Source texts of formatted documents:
------------------------------------
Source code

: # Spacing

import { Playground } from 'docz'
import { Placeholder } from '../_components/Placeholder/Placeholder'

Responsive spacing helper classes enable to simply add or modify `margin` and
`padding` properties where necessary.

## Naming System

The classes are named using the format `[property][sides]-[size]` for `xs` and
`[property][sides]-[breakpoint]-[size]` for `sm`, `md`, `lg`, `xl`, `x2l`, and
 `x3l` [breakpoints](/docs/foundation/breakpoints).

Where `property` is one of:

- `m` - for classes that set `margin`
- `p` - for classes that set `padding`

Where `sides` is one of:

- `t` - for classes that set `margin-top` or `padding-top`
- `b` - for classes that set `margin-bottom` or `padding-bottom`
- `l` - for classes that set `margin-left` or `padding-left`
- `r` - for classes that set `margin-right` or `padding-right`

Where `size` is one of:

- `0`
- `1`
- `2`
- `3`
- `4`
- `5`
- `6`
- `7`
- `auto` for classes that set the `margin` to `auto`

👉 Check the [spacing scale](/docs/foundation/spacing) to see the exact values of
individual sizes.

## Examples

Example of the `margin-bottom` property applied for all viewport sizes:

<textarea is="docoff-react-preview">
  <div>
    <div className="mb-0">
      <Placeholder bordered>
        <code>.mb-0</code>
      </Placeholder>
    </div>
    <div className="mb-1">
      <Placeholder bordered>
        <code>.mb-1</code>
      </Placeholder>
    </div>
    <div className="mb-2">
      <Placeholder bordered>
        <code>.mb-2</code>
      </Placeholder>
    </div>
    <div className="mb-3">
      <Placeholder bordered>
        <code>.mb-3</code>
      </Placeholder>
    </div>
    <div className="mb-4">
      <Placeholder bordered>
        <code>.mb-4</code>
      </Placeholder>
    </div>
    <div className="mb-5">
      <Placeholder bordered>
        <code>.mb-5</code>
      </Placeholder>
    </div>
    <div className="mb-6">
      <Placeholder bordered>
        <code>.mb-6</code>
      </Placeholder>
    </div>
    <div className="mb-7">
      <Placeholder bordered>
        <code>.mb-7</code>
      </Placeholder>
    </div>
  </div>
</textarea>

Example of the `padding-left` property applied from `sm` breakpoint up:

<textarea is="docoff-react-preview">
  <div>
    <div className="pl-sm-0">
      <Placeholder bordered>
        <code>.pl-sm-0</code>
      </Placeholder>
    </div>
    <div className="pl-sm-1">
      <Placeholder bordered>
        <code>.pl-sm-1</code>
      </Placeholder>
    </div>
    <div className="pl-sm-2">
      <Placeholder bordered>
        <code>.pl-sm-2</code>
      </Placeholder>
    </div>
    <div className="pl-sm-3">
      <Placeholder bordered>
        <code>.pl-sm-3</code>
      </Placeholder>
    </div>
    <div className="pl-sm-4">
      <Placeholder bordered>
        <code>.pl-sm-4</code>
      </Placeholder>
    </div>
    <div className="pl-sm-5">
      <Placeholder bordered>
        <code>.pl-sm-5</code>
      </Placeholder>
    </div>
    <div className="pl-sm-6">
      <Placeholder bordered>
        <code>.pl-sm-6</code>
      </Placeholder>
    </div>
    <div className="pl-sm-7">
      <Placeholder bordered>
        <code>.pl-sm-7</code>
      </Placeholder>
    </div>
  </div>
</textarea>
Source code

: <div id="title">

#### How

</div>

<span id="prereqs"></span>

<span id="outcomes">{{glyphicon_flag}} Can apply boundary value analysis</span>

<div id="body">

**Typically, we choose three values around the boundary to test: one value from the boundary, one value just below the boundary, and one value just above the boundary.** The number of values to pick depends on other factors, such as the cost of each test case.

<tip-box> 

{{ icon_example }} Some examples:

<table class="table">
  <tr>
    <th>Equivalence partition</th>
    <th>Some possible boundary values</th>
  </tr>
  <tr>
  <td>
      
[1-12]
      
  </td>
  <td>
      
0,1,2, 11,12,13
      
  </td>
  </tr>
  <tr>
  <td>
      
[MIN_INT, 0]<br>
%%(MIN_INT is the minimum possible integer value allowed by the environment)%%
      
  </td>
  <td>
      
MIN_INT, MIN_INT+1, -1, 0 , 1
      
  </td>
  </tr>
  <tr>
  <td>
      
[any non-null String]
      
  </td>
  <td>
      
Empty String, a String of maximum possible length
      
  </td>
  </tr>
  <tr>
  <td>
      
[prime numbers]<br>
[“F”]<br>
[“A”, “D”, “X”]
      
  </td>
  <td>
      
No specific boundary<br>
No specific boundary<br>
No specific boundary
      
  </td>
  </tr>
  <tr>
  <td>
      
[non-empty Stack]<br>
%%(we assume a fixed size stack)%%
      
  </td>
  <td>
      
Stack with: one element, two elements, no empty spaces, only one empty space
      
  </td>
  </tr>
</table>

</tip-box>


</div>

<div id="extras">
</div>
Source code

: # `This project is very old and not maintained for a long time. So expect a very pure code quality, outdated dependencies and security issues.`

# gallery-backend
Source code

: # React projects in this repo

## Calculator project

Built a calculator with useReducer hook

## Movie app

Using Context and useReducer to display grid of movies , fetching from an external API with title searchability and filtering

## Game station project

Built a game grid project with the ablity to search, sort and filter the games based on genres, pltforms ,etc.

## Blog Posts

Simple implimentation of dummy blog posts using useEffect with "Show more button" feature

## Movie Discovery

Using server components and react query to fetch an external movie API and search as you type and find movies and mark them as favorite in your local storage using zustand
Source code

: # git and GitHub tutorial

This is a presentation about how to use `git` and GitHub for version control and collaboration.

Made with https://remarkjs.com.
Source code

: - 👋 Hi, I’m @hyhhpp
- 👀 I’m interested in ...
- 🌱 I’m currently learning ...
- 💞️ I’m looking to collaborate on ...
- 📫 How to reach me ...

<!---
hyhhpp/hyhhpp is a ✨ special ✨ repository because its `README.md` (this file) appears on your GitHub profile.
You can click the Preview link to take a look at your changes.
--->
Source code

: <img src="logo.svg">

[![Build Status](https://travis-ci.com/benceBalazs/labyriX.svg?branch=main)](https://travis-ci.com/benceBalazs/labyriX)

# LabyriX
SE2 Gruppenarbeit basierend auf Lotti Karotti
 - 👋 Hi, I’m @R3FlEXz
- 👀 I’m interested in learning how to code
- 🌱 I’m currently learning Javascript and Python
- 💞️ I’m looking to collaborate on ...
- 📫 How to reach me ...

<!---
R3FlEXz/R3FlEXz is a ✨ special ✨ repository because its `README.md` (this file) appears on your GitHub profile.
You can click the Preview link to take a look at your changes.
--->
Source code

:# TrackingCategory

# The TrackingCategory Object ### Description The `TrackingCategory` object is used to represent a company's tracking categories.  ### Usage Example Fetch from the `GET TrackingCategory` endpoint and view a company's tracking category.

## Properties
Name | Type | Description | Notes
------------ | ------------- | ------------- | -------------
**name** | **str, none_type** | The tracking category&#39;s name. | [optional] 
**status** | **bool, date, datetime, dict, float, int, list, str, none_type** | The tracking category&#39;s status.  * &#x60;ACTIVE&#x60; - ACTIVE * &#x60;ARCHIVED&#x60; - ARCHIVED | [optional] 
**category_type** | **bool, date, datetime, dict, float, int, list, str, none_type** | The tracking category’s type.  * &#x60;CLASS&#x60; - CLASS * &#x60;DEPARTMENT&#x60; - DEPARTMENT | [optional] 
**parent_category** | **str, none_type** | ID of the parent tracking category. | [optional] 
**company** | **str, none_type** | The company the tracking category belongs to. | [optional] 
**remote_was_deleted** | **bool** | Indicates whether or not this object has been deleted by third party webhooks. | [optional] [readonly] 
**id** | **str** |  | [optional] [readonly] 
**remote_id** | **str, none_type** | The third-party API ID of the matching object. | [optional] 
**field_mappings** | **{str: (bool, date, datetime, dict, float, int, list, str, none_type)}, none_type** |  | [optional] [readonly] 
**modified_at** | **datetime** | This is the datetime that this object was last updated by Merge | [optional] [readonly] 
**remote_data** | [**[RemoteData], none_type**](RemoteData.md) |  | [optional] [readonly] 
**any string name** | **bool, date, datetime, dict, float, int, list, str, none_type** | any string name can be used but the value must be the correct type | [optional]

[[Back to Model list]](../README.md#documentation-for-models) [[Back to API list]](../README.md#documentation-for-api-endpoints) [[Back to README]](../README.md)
------------------------------------
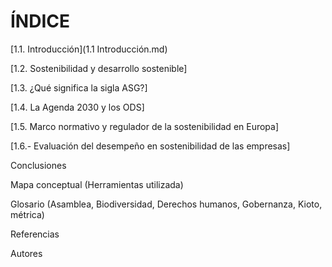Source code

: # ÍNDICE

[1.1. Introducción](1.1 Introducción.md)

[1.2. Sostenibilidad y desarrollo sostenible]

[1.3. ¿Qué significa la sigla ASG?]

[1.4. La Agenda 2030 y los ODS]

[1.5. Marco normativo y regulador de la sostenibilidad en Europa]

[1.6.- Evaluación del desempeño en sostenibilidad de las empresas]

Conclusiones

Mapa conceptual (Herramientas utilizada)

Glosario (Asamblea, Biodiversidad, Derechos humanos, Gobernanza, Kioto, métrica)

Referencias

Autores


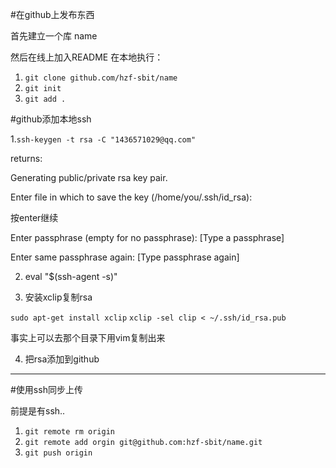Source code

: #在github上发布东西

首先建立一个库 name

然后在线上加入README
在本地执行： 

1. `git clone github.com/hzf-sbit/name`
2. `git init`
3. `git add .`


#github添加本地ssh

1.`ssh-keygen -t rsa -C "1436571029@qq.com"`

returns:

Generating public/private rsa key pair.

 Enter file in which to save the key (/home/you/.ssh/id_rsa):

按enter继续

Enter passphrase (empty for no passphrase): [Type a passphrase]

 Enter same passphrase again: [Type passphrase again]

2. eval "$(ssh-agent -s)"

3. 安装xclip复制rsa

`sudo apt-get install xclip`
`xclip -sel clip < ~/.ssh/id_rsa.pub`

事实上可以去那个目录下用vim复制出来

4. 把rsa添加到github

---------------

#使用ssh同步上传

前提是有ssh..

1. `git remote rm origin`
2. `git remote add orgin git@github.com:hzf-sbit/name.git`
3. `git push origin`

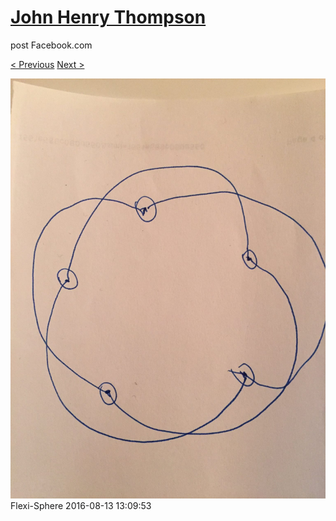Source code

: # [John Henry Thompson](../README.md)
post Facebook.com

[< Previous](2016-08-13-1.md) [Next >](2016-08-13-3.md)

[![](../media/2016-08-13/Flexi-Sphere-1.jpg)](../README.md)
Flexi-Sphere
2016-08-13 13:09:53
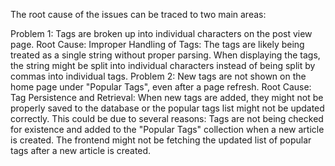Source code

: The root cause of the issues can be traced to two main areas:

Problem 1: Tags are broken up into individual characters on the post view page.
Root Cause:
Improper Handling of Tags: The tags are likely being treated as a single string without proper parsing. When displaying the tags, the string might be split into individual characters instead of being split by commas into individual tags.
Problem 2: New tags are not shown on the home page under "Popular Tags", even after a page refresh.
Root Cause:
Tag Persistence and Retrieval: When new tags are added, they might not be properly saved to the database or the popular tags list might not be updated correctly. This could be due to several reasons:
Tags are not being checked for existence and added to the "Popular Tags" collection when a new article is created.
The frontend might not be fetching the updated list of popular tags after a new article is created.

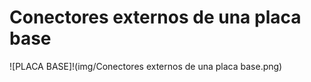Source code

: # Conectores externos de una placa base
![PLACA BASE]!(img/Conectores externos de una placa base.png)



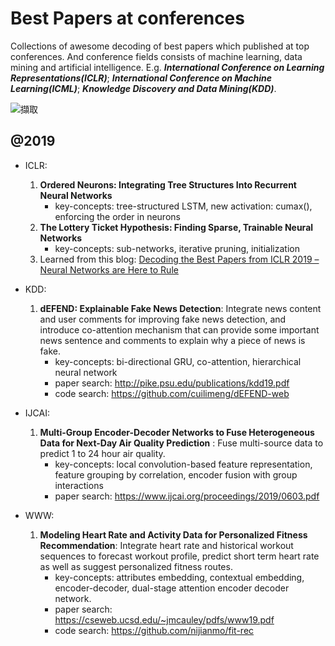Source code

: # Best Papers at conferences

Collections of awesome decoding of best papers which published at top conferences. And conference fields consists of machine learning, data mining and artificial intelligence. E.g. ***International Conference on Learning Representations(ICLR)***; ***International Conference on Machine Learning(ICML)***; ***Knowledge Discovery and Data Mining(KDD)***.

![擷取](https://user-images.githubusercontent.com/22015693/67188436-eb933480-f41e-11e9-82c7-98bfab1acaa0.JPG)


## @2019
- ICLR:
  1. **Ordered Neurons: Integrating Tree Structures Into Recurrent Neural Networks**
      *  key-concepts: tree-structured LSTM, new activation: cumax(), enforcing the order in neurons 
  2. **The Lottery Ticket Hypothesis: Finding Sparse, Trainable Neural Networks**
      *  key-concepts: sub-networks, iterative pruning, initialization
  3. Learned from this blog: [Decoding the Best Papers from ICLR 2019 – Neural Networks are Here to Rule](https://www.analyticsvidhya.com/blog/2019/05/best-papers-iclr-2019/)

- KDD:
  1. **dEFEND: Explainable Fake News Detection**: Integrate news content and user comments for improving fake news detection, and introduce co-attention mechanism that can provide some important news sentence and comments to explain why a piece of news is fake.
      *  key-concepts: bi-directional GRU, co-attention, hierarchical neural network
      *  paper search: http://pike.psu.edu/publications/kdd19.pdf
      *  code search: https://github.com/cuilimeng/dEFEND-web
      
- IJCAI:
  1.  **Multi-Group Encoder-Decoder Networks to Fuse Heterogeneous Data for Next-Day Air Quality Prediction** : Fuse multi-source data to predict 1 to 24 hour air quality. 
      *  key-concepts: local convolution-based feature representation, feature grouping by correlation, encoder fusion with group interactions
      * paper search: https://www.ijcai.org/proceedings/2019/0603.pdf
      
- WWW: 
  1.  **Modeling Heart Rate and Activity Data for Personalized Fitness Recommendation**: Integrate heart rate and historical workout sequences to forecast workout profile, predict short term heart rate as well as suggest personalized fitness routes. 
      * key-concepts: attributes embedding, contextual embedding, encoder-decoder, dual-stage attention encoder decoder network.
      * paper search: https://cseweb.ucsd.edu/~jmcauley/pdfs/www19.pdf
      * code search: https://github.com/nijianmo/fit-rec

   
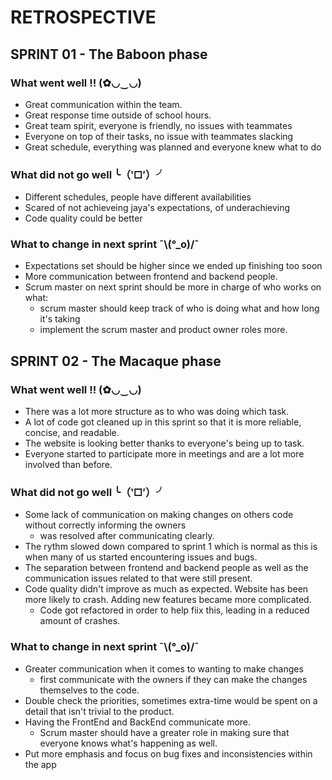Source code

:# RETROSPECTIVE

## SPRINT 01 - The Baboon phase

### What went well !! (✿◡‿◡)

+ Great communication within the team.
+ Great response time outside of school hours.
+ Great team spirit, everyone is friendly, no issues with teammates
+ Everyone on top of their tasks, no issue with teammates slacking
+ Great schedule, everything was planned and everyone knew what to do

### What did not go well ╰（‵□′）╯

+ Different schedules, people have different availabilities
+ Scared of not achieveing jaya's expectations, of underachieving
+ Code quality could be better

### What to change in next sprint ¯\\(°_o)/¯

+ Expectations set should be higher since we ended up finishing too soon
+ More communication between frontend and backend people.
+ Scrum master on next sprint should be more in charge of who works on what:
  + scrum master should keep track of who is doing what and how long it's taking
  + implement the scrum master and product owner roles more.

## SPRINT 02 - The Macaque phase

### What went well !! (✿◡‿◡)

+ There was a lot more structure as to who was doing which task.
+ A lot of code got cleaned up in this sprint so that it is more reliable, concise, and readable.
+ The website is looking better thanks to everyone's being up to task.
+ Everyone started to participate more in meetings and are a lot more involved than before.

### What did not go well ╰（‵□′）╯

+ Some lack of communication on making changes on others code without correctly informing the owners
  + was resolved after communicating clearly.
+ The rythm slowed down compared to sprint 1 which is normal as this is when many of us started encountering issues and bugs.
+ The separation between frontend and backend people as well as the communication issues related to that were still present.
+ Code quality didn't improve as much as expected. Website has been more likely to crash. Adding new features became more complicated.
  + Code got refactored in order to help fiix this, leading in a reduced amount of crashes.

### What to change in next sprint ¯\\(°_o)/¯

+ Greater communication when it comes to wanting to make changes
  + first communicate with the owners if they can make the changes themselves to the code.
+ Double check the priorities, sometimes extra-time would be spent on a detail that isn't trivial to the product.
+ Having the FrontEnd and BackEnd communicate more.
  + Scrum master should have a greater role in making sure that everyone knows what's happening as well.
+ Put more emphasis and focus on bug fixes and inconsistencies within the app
------------------------------------
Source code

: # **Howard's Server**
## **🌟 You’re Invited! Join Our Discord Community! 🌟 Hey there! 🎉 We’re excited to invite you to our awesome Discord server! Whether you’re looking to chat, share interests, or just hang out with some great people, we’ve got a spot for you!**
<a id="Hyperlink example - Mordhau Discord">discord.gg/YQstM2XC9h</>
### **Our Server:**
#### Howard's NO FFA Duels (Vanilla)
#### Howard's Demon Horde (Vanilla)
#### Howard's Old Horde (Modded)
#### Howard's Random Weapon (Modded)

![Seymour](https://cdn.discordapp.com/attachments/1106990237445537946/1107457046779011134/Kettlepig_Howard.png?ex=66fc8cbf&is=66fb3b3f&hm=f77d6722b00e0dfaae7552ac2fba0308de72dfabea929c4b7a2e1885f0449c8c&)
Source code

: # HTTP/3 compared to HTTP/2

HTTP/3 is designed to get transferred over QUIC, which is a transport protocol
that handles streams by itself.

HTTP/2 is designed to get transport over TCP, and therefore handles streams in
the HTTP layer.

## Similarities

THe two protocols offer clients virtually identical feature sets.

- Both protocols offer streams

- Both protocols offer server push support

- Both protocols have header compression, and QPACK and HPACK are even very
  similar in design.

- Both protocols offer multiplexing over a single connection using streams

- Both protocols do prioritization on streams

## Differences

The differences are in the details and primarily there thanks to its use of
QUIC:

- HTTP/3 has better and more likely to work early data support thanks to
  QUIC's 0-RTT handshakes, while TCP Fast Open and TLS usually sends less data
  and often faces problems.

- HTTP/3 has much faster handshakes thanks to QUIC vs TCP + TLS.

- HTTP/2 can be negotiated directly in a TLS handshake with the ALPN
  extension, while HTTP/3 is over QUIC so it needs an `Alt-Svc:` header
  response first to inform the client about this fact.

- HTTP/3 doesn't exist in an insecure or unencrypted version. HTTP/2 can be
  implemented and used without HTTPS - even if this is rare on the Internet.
------------------------------------
What to work on –
Some lines in the data above hold the string "about". Find and copy each of them.

Result below –
This is a presentation about how to use `git` and GitHub for version control and collaboration.
  response first to inform the client about this fact.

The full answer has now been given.